La strada intrapresa dal regista Steve McQueen, sembra entrare in una sorta di “tendenza” che sta caratterizzando il cinema (non solo americano) degli ultimi 10 anni. Shame è il suo secondo lavoro registico, successivo al mal distribuito Hunger (2008), narrazione sul dissidente dell’Ira Bobby Sands, che riuscì, col suo digiuno, a mettersi contro la Thatcher. Sembra scontato, ma entrambi i film sono strettamente collegati: l’ uno è figli(astro) dell’altro. Osannato dalla critica (Venezia ha consegnato a Michael Fassbender la Coppa Volpi come Miglior interpretazione maschile), Shame portava su sé il peso della sua fama. Il peso di quello “scandalo”, della “vergogna” del titolo, che doveva materializzarsi davanti i nostri occhi. Il pubblico, su questo, è stato accontentato, con l’attenta messa a fuoco del membro del protagonista nel piano sequenza iniziale. Poi, il buio (della perversione e del corpo). Shame, al di là del suo alone di “diversità”, è una pellicola classicissima. Ma, nonostante la scelta di alcuni non eccelsi interventi di sceneggiatura (non tanto solida quanto si ci aspetti) e di sviluppo, il regista dirige giocando sui fuochi, anzi sui “fuori fuoco”, dando all’attore campo libero: l’interpretazione di Fassbender, in questo senso è una spanna sopra tutti (anonimi i co-protagonisti, ma la “vergogna” non riserva altri protagonismi). Impassibile nelle pratiche del piacere quotidiane, ripetute nei luoghi e nei momenti più impensabili, supportato dalla regia “appannata” di McQueen, che con più di un piano sequenza (magistrale quello della cena), “cede” la narrazione al corpo dell’attore, focale di quella continua ricerca di nitidezza degli eventi. Shame è luogo di interessanti riflessioni. Punto primo: il porno è l’AIDS del ‘900. L’80% del traffico effettuato su internet porta a siti hard e Shame si offre come delirante campanello d’allarme.

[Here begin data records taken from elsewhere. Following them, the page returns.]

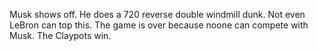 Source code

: Musk shows off. He does a 720 reverse double windmill dunk. Not even LeBron can top this. The game is over because noone can compete with Musk. The Claypots win.
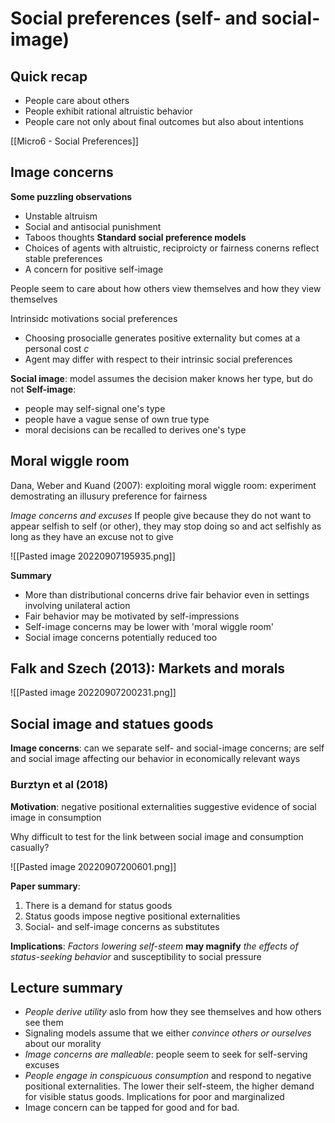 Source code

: # Social preferences (self- and social-image)
## Quick recap
- People care about others
- People exhibit rational altruistic behavior
- People care not only about final outcomes but also about intentions

[[Micro6 - Social Preferences]]

## Image concerns
**Some puzzling observations**
- Unstable altruism
- Social and antisocial punishment
- Taboos thoughts
**Standard social preference models**
- Choices of agents with altruistic, reciproicty or fairness conerns reflect stable preferences
- A concern for positive self-image

People seem to care about how others view themselves and how they view themselves

Intrinsidc motivations social preferences
- Choosing prosocialle generates positive externality but comes at a personal cost $c$
- Agent may differ with respect to their intrinsic social preferences

**Social image**: model assumes the decision maker knows her type, but do not
**Self-image**: 
- people may self-signal one's type
- people have a vague sense of own true type
- moral decisions can be recalled to derives one's type

## Moral wiggle room
Dana, Weber and Kuand (2007): exploiting moral wiggle room: experiment demostrating an illusury preference for fairness

*Image concerns and excuses*
If people give because they do not want to appear selfish to self  (or other), they may stop doing so and act selfishly as long as they have an excuse not to give

![[Pasted image 20220907195935.png]]

**Summary**
- More than distributional concerns drive fair behavior even in settings involving unilateral action
- Fair  behavior may be motivated by self-impressions
- Self-image concerns may be lower with 'moral wiggle room'
- Social image concerns potentially reduced too

## Falk and Szech (2013): Markets and morals
![[Pasted image 20220907200231.png]]

## Social image and statues goods

**Image concerns**: can we separate self- and social-image concerns; are self and social image affecting our behavior in economically relevant ways

### Burztyn et al (2018)
**Motivation**: negative positional externalities
suggestive evidence of social image in consumption

Why difficult to test for the link between social image and consumption casually?

![[Pasted image 20220907200601.png]]

**Paper summary**:
1. There is a demand for status goods
2. Status goods impose negtive positional externalities
3. Social- and self-image concerns as substitutes

**Implications**:
*Factors lowering self-steem* **may magnify** *the effects of status-seeking behavior* and susceptibility to social pressure

## Lecture summary
- *People derive utility* aslo from how they see themselves and how others see them
- Signaling models assume that we either *convince others or ourselves* about our morality
- *Image concerns are malleable*: people seem to seek for self-serving excuses
- *People engage in conspicuous consumption* and respond to negative positional externalities. The lower their self-steem, the higher demand for visible status goods. Implications for poor and marginalized
- Image concern can be tapped for good and for bad. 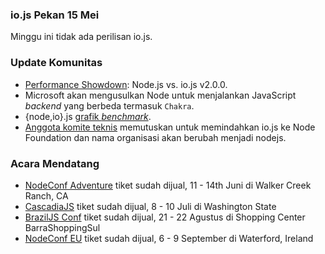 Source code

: ### io.js Pekan 15 Mei
Minggu ini tidak ada perilisan io.js.

### Update Komunitas

* [Performance Showdown](https://raygun.io/blog/2015/05/performance-showdown-node-js-vs-io-js-v2-0-0/): Node.js vs. io.js v2.0.0.
* Microsoft akan mengusulkan Node untuk menjalankan JavaScript _backend_ yang berbeda termasuk `Chakra`.
* {node,io}.js [grafik _benchmark_](http://thlorenz.com/benchgraph/).
* [Anggota komite teknis](https://twitter.com/rvagg/status/598605393636429825) memutuskan untuk memindahkan io.js ke Node Foundation dan nama organisasi akan berubah menjadi nodejs.

### Acara Mendatang

* [NodeConf Adventure](http://nodeconf.com/) tiket sudah dijual, 11 - 14th Juni di Walker Creek Ranch, CA
* [CascadiaJS](http://2015.cascadiajs.com/) tiket sudah dijual, 8 - 10 Juli di Washington State
* [BrazilJS Conf](http://braziljs.com.br/) tiket sudah dijual, 21 - 22 Agustus di Shopping Center BarraShoppingSul
* [NodeConf EU](http://nodeconf.eu/) tiket sudah dijual, 6 - 9 September di Waterford, Ireland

Ma Shame, soprattutto, sembra un incredibile esperimento. Non sociale (e ci prova, quando ci guida nel locale per omosessuali), ma (meta)interpretativo. Il cinema, non solo americano (penso a una pellicola italiana come Primo amore) ha iniziato una interessante ricerca sul “corpo”, quello “vero”, diverso e discordante dal corpo digitale e/o cibernetico del cinema degli ultimi anni. Tutto era iniziato con Star Wars di Lucas (e sicuramente anche prima e non solo al cinema), si era passati per Hobbit, King Kong, motion capture. Poi Avatar: la vetta del corpo cinematografico computerizzato. Indietro non si torna. Il cinema quindi, decide di concentrarsi su come sia “vero” quel corpo che non esiste più (o esiste solo in parte), impiantando riflessioni sul “corpo” non solo attoriale (Fassbender si “trasforma”, lentamente in uno scheletro) fino a farlo scomparire (l’orgia finale nello specchio) ma sul “corpo” cinematografico e sulla “macchina” cinema. Fassbender che piange, disperato, nella sequenza finale del film cerca di concentrare l’attenzione su questo. Il suo corpo, medializzato passivamente, martorizzato dalla perversione, che ha perso tutte “le forze” (anche quello della sorella, che si è tagliata le vene, come a cercare qualcosa di ancora “vivo”, qualcosa che ancora l’agganci all’ “umano” e che canta New York, New York in uno strepitoso [quasi]piano sequenza a rimpiangere i tempi [cinematografici] andati) è esplosione di rabbia di quello che abbiamo perduto (o che potremmo perdere), un (simil)urlo munchiano che guarda lo schermo/spettatore nel grigio della New York spersonalizzante, dei locali tra i grattacieli, nei loft tra le nuvole, tutto reso egregiamente dalla fotografia di Sean Bobbitt, che coglie nascosti anfratti della città, che, in effetti, non sono altro che nascosti angoli dell’animo del protagonista. La “vergogna” di McQueen è in fondo quella paura nascosta di guardare in faccia i demoni del nuovo secolo. Tanto di salvarsi, non è che importi a qualcuno, se siamo tutti infetti. E forse lo sguardo finale di Fassbinder è proprio questo: a spiare verso ciò che non si sa, verso un “nuovo” corpo, (forse un nuovo “cinema”), ma sempre “animali”.